A viagem entre os dois mundos pode ser um ponto principal em campanhas de dois universos, algo do outro lado está “transbordando para cá” e a única forma de resolver é viajar até lá e eliminar o mal pela raiz. Os jogos de videogame da série Ni No Kuni (O Outro Mundo, numa tradução livre) trabalham com esta proposta, e todas as criaturas em nosso mundo têm uma alma gêmea no outro, compartilhando aparências e personalidade.

A lista abaixo não é exaustiva, mas abre espaço para muitas maneiras de incrementar as histórias com elementos de mundos paralelos podem ser levados para o RPG de mesa de várias formas:

(1) A pedra fundamental de uma campanha, que determina a viagem entre os mundos como uma solução para o problema percebido pelos personagens;

(2) O mundo existe e aparece eventualmente no cenário, mas sem grande efeito para a campanha central;

(3) Só existe como pano de fundo, para o surgimento de personagens, monstros e itens que são encarados apenas no mundo dos protagonistas.

PERSONAGENS DE OUTRO MUNDO/ TEMPO

Outra possibilidade que se abre ao pensar em multiverso é a criação de personagens que se aproveitam disso para justificar diferenças em sua concepção. Alguns dos personagens vieram de um universo paralelo, e por isso tem alguma diferença marcante. No livro Entremundos existem várias versões do personagem principal, cada uma delas é originalmente de um mundo diferente. Uma das versões é mais forte fisicamente, outra é uma mulher, há ainda a versão em que ele possui asas, ou aquela em que o protagonista tem orelhas pontudas e visão aguçada.

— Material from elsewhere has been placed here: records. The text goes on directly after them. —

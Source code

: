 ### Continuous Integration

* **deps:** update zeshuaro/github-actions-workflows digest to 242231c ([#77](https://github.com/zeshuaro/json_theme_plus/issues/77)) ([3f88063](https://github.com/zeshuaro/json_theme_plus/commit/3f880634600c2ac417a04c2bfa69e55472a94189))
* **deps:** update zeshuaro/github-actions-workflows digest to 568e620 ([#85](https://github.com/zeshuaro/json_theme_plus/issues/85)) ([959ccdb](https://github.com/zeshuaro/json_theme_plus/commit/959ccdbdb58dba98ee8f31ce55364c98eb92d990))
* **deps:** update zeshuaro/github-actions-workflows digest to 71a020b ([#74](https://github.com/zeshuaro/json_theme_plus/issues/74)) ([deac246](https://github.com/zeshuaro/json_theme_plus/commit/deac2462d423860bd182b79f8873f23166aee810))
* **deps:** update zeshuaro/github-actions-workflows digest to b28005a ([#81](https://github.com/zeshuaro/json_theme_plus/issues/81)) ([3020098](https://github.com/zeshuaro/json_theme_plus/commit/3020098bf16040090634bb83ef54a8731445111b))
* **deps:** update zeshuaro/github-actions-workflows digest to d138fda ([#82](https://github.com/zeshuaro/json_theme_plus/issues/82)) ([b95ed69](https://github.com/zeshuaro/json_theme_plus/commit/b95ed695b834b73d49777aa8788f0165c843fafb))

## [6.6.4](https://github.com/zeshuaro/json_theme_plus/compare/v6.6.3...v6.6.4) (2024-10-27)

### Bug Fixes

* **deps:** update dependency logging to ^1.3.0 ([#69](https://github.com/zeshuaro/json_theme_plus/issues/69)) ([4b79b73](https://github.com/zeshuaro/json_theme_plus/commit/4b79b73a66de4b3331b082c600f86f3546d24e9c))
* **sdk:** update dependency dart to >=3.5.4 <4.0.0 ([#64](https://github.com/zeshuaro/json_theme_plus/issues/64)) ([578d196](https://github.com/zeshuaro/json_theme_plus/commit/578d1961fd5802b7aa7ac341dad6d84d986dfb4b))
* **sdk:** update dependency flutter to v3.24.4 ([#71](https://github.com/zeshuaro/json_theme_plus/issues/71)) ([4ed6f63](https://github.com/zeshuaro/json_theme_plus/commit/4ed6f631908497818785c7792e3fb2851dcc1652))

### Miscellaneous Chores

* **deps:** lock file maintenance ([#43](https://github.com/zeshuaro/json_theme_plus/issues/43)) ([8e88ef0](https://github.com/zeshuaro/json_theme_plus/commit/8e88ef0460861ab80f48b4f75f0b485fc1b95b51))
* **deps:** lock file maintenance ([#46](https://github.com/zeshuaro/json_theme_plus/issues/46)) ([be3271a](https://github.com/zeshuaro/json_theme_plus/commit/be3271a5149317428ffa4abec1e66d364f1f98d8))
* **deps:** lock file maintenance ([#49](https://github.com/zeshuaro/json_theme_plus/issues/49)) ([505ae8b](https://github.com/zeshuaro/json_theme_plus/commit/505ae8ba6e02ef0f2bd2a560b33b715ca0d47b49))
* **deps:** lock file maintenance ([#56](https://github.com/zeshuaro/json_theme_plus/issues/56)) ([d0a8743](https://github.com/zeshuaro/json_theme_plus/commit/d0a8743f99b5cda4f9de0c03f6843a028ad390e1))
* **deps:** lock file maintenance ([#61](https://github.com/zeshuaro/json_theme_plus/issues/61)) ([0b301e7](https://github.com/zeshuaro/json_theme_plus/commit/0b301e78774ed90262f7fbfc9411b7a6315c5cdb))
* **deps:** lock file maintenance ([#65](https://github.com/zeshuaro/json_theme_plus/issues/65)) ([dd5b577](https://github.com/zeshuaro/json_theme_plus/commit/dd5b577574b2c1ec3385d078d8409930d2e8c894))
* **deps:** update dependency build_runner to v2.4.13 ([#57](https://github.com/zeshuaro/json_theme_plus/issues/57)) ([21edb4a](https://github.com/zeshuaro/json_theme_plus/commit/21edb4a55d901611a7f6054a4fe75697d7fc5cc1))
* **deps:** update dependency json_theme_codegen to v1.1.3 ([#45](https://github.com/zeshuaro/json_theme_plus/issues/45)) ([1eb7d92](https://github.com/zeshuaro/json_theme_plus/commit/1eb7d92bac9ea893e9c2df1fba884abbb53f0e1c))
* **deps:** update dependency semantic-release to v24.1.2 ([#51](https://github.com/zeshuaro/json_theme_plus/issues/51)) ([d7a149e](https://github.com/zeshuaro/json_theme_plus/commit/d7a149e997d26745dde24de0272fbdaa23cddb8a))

Além das mudanças relacionadas aos atributos físicos do personagem, deve ser levado em consideração a diferença entre o que ele sabe sobre o mundo de onde ele vem e a versão em que ele está. As pessoas que ele conhece bem no seu mundo, aqui podem nunca o ter conhecido.

No MCU ocorreram situações em que os personagens se aproveitam do que sabem sobre o mundo, como o Capitão América em Vingadores: Ultimato, ele aproveitou o fato de saber que os personagens no elevador eram agentes da Hydra para conseguir pegar o cetro do Loki sem necessidade de mais um combate exaustivo; se bem que ele “poderia fazer isso o dia todo”. Já a Gamora que veio do outro mundo e não passou pelos acontecimentos dos filmes dos Guardiões da Galáxia, não conhecia o Star Lord, sendo incapaz de sentir a afeição que foi construída depois de tantas aventuras juntos.

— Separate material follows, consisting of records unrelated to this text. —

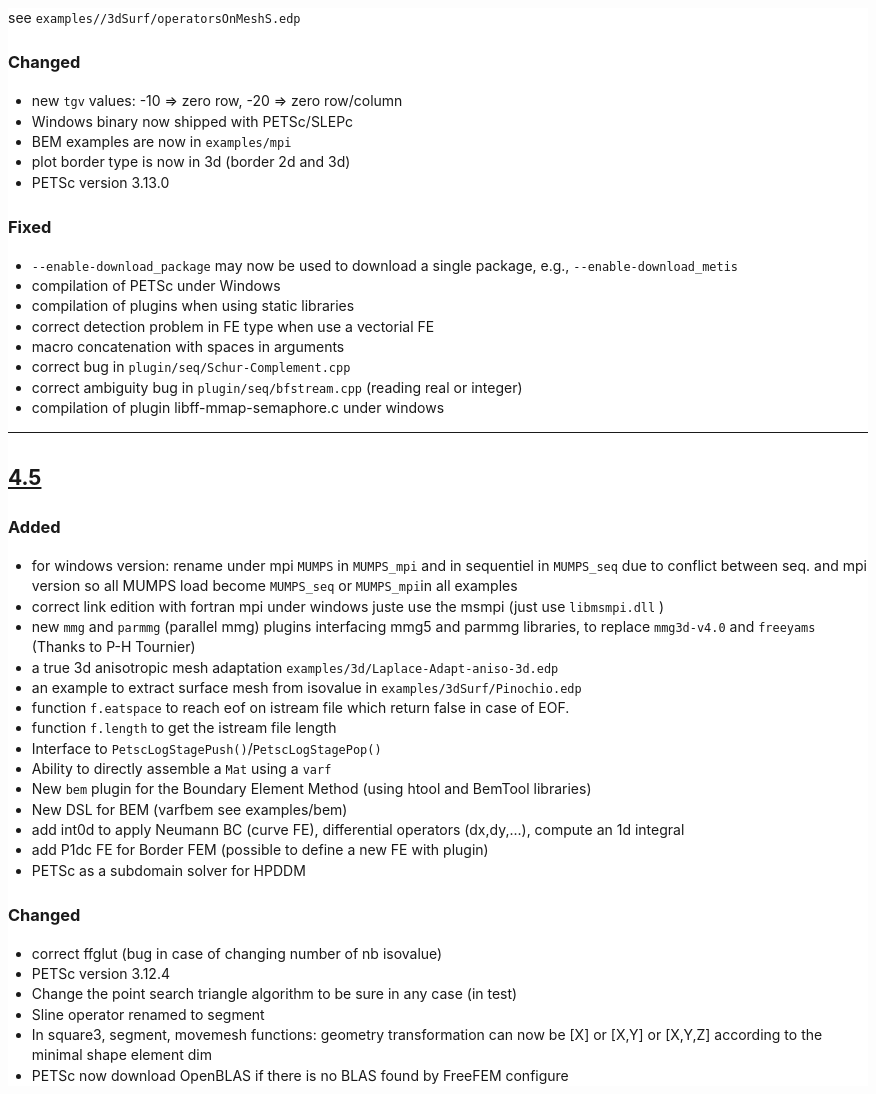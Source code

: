   see `examples//3dSurf/operatorsOnMeshS.edp`

### Changed

- new `tgv` values: -10 => zero row, -20 => zero row/column
- Windows binary now shipped with PETSc/SLEPc
- BEM examples are now in `examples/mpi`
- plot border type is now in 3d (border 2d and 3d)
- PETSc version 3.13.0

### Fixed

- `--enable-download_package` may now be used to download a single package, e.g., `--enable-download_metis`
- compilation of PETSc under Windows
- compilation of plugins when using static libraries
- correct detection problem in FE type when use a vectorial FE
- macro concatenation with spaces in arguments
- correct bug in `plugin/seq/Schur-Complement.cpp`
- correct ambiguity bug in `plugin/seq/bfstream.cpp` (reading real or integer)
- compilation of plugin libff-mmap-semaphore.c under windows

---

## [4.5]

### Added

- for windows version: rename under mpi `MUMPS` in `MUMPS_mpi` and in sequentiel in `MUMPS_seq` due to conflict between seq. and mpi version so all MUMPS load become `MUMPS_seq` or `MUMPS_mpi`in all examples
- correct link edition with fortran mpi under windows juste use the msmpi (just use `libmsmpi.dll` )
- new `mmg` and `parmmg` (parallel mmg) plugins interfacing mmg5 and parmmg libraries, to replace `mmg3d-v4.0` and `freeyams` (Thanks to P-H Tournier)
- a true 3d anisotropic mesh adaptation `examples/3d/Laplace-Adapt-aniso-3d.edp`
- an example to extract surface mesh from isovalue in `examples/3dSurf/Pinochio.edp`
- function `f.eatspace` to reach eof on istream file which return false in case of EOF.
- function `f.length` to get the istream file length
- Interface to `PetscLogStagePush()`/`PetscLogStagePop()`
- Ability to directly assemble a `Mat` using a `varf`
- New `bem` plugin for the Boundary Element Method (using htool and BemTool libraries)
- New DSL for BEM (varfbem see examples/bem)
- add int0d to apply Neumann BC (curve FE), differential operators (dx,dy,...), compute an 1d integral
- add P1dc FE for Border FEM (possible to define a new FE with plugin)
- PETSc as a subdomain solver for HPDDM

### Changed

- correct ffglut (bug in case of changing number of nb isovalue)
- PETSc version 3.12.4
- Change the point search triangle algorithm to be sure in any case (in test)
- Sline operator renamed to segment
- In square3, segment, movemesh functions: geometry transformation can now be [X] or [X,Y] or [X,Y,Z] according to the minimal shape element dim
- PETSc now download OpenBLAS if there is no BLAS found by FreeFEM configure


[Unreleased]: https://github.com/FreeFem/FreeFem-sources/compare/v4.14..develop
[4.14]: https://github.com/FreeFem/FreeFem-sources/compare/v4.13..v4.14
[4.13]: https://github.com/FreeFem/FreeFem-sources/compare/v4.12..v4.13
[4.12]: https://github.com/FreeFem/FreeFem-sources/compare/v4.11..v4.12
[4.11]: https://github.com/FreeFem/FreeFem-sources/compare/v4.10..v4.11
[4.10]: https://github.com/FreeFem/FreeFem-sources/compare/v4.9..v4.10
[4.9]: https://github.com/FreeFem/FreeFem-sources/compare/v4.8..v4.9
[4.8]: https://github.com/FreeFem/FreeFem-sources/compare/v4.7-1..v4.8
[4.7-1]: https://github.com/FreeFem/FreeFem-sources/compare/v4.7...v4.7-1
[4.7]: https://github.com/FreeFem/FreeFem-sources/compare/v4.6...v4.7
[4.6]: https://github.com/FreeFem/FreeFem-sources/compare/v4.5...v4.6
[4.5]: https://github.com/FreeFem/FreeFem-sources/compare/v4.4-3...v4.5
[4.4-3]: https://github.com/FreeFem/FreeFem-sources/compare/v4.4-2...v4.4-3
[4.4-2]: https://github.com/FreeFem/FreeFem-sources/compare/v4.4...v4.4-2
[4.4]: https://github.com/FreeFem/FreeFem-sources/compare/v4.2.1...v4.4
[4.2.1]: https://github.com/FreeFem/FreeFem-sources/compare/v4.1...v4.2.1
[4.1]: https://github.com/FreeFem/FreeFem-sources/compare/v4.0...v4.1
[4.0]: https://github.com/FreeFem/FreeFem-sources/compare/3.62...v4.0
[3.62]: https://github.com/FreeFem/FreeFem-sources/compare/3.61...3.62
[3.61]: https://github.com/FreeFem/FreeFem-sources/compare/v3.60...3.61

Questões como estas podem levantar bons momentos para interação durante sessões de RPG, bem como apontar motivações para os jogadores e tramas que ajudam a desenvolver a narrativa. Há a possibilidade de fazer uma leve pausa na história principal para que possamos conhecer uma outra versão de nossos personagens adorados.

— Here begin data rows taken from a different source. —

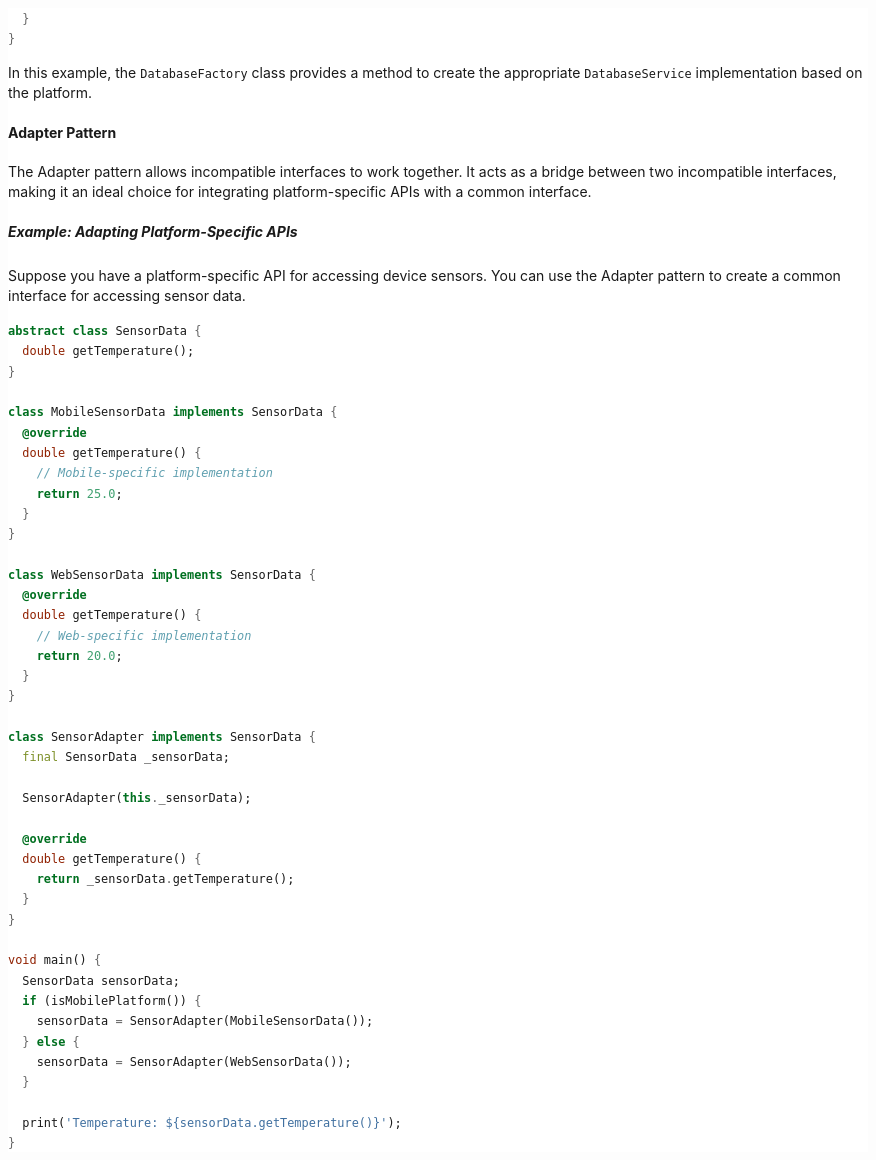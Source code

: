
 ```dart
  }
}
```

In this example, the `DatabaseFactory` class provides a method to create the appropriate `DatabaseService` implementation based on the platform.

#### Adapter Pattern

The Adapter pattern allows incompatible interfaces to work together. It acts as a bridge between two incompatible interfaces, making it an ideal choice for integrating platform-specific APIs with a common interface.

##### Example: Adapting Platform-Specific APIs

Suppose you have a platform-specific API for accessing device sensors. You can use the Adapter pattern to create a common interface for accessing sensor data.

```dart
abstract class SensorData {
  double getTemperature();
}

class MobileSensorData implements SensorData {
  @override
  double getTemperature() {
    // Mobile-specific implementation
    return 25.0;
  }
}

class WebSensorData implements SensorData {
  @override
  double getTemperature() {
    // Web-specific implementation
    return 20.0;
  }
}

class SensorAdapter implements SensorData {
  final SensorData _sensorData;

  SensorAdapter(this._sensorData);

  @override
  double getTemperature() {
    return _sensorData.getTemperature();
  }
}

void main() {
  SensorData sensorData;
  if (isMobilePlatform()) {
    sensorData = SensorAdapter(MobileSensorData());
  } else {
    sensorData = SensorAdapter(WebSensorData());
  }

  print('Temperature: ${sensorData.getTemperature()}');
}
```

Em Hora de Aventura, o episódio Fionna e Cake (o 9º da 3ª temporada) apresenta todos os personagens com o sexo trocado. Ao invés de Finn – o Humano e Jake – o Cachorro as personagens principais são Fionna – a Humana e Cake – a Gata. Apesar de no fim do episódio ficar claro que esta era uma fan-fiction que estava sendo narrada pelo próprio Rei Gelado enquanto Finn e Jake estavam congelados, o episódio fez muito sucesso, tendo sido dado continuidade em mais alguns episódios e as personagens são muito vistas em cosplay.

Numa das campanhas que narrei, os personagens fizeram uma viagem planar e, na chegada no outro mundo, cada um deles se transformou num animal que escolhi de acordo com as características de personalidade deles. Neste caso, a viagem (ou as características do local onde estavam) os alterou fisicamente, mudando consideravelmente suas capacidades. A mudança se deu somente enquanto os personagens estavam no universo alternativo, durando apenas uma sessão de jogo, para que os jogadores não se sentissem prejudicados permanentemente pelas escolhas feitas por mim que alteraram significativamente seus personagens.

A presença de mundos paralelos e realidades alternativas traz novas camadas de complexidade as histórias, mas sendo utilizadas de maneira bem planejada pelo narrador pode promover muita diversão para o grupo, enriquecendo a campanha de maneiras que um único mundo linear não é capaz.